(Recorded data)

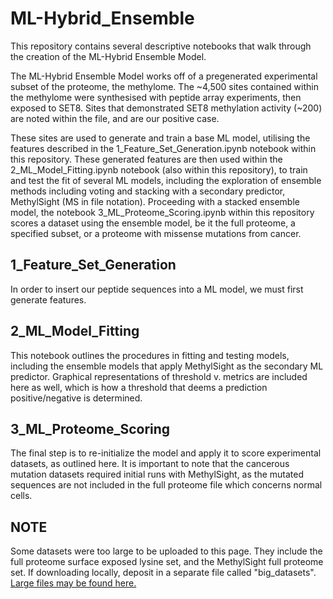 # ML-Hybrid_Ensemble
This repository contains several descriptive notebooks that walk through the creation of the ML-Hybrid Ensemble Model. 

The ML-Hybrid Ensemble Model works off of a pregenerated experimental subset of the proteome, the methylome. The ~4,500 sites contained within the methylome were synthesised with peptide array experiments, then exposed to SET8. Sites that demonstrated SET8 methylation activity (~200) are noted within the file, and are our positive case. 

These sites are used to generate and train a base ML model, utilising the features described in the 1_Feature_Set_Generation.ipynb notebook within this repository. These generated features are then used within the 2_ML_Model_Fitting.ipynb notebook (also within this repository), to train and test the fit of several ML models, including the exploration of ensemble methods including voting and stacking with a secondary predictor, MethylSight (MS in file notation). Proceeding with a stacked ensemble model, the notebook 3_ML_Proteome_Scoring.ipynb within this repository scores a dataset using the ensemble model, be it the full proteome, a specified subset, or a proteome with missense mutations from cancer.


## 1_Feature_Set_Generation
In order to insert our peptide sequences into a ML model, we must first generate features. 

## 2_ML_Model_Fitting
This notebook outlines the procedures in fitting and testing models, including the ensemble models that apply MethylSight as the secondary ML predictor. Graphical representations of threshold v. metrics are included here as well, which is how a threshold that deems a prediction positive/negative is determined. 

## 3_ML_Proteome_Scoring
The final step is to re-initialize the model and apply it to score experimental datasets, as outlined here. It is important to note that the cancerous mutation datasets required initial runs with MethylSight, as the mutated sequences are not included in the full proteome file which concerns normal cells. 

## NOTE
Some datasets were too large to be uploaded to this page. They include the full proteome surface exposed lysine set, and the MethylSight full proteome set. If downloading locally, deposit in a separate file called "big_datasets". [Large files may be found here.](https://drive.google.com/drive/folders/1mEmag5tNmzdm5_NIwxH43xEfKT-4aWi0?usp=share_link)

> **REQUIRED WORK**
Could you copy every record above exactly, leaving out the pictures?

> **ANSWER TO THE PROBLEM**
 # ML-Hybrid_Ensemble
This repository contains several descriptive notebooks that walk through the creation of the ML-Hybrid Ensemble Model. 

The ML-Hybrid Ensemble Model works off of a pregenerated experimental subset of the proteome, the methylome. The ~4,500 sites contained within the methylome were synthesised with peptide array experiments, then exposed to SET8. Sites that demonstrated SET8 methylation activity (~200) are noted within the file, and are our positive case. 

These sites are used to generate and train a base ML model, utilising the features described in the 1_Feature_Set_Generation.ipynb notebook within this repository. These generated features are then used within the 2_ML_Model_Fitting.ipynb notebook (also within this repository), to train and test the fit of several ML models, including the exploration of ensemble methods including voting and stacking with a secondary predictor, MethylSight (MS in file notation). Proceeding with a stacked ensemble model, the notebook 3_ML_Proteome_Scoring.ipynb within this repository scores a dataset using the ensemble model, be it the full proteome, a specified subset, or a proteome with missense mutations from cancer.


## 1_Feature_Set_Generation
In order to insert our peptide sequences into a ML model, we must first generate features. 

## 2_ML_Model_Fitting
This notebook outlines the procedures in fitting and testing models, including the ensemble models that apply MethylSight as the secondary ML predictor. Graphical representations of threshold v. metrics are included here as well, which is how a threshold that deems a prediction positive/negative is determined. 

## 3_ML_Proteome_Scoring
The final step is to re-initialize the model and apply it to score experimental datasets, as outlined here. It is important to note that the cancerous mutation datasets required initial runs with MethylSight, as the mutated sequences are not included in the full proteome file which concerns normal cells. 

## NOTE
Some datasets were too large to be uploaded to this page. They include the full proteome surface exposed lysine set, and the MethylSight full proteome set. If downloading locally, deposit in a separate file called "big_datasets". [Large files may be found here.](https://drive.google.com/drive/folders/1mEmag5tNmzdm5_NIwxH43xEfKT-4aWi0?usp=share_link)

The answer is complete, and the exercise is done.